> _WHAT YOU WILL DO_
Write out each entry below exactly; the images do not belong in your copy.
Segment Start: GIVEN RECORDS
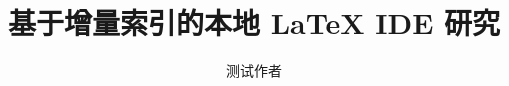 \documentclass[UTF8]{ctexbook}
\begin{document}
\title{基于增量索引的本地 LaTeX IDE 研究}
\author{测试作者}
\maketitle




\printbibliography
\end{document}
Segment End: GIVEN RECORDS
> _RESPONSE BELOW_
 \documentclass[UTF8]{ctexbook}
\begin{document}
\title{基于增量索引的本地 LaTeX IDE 研究}
\author{测试作者}
\maketitle




\printbibliography
\end{document}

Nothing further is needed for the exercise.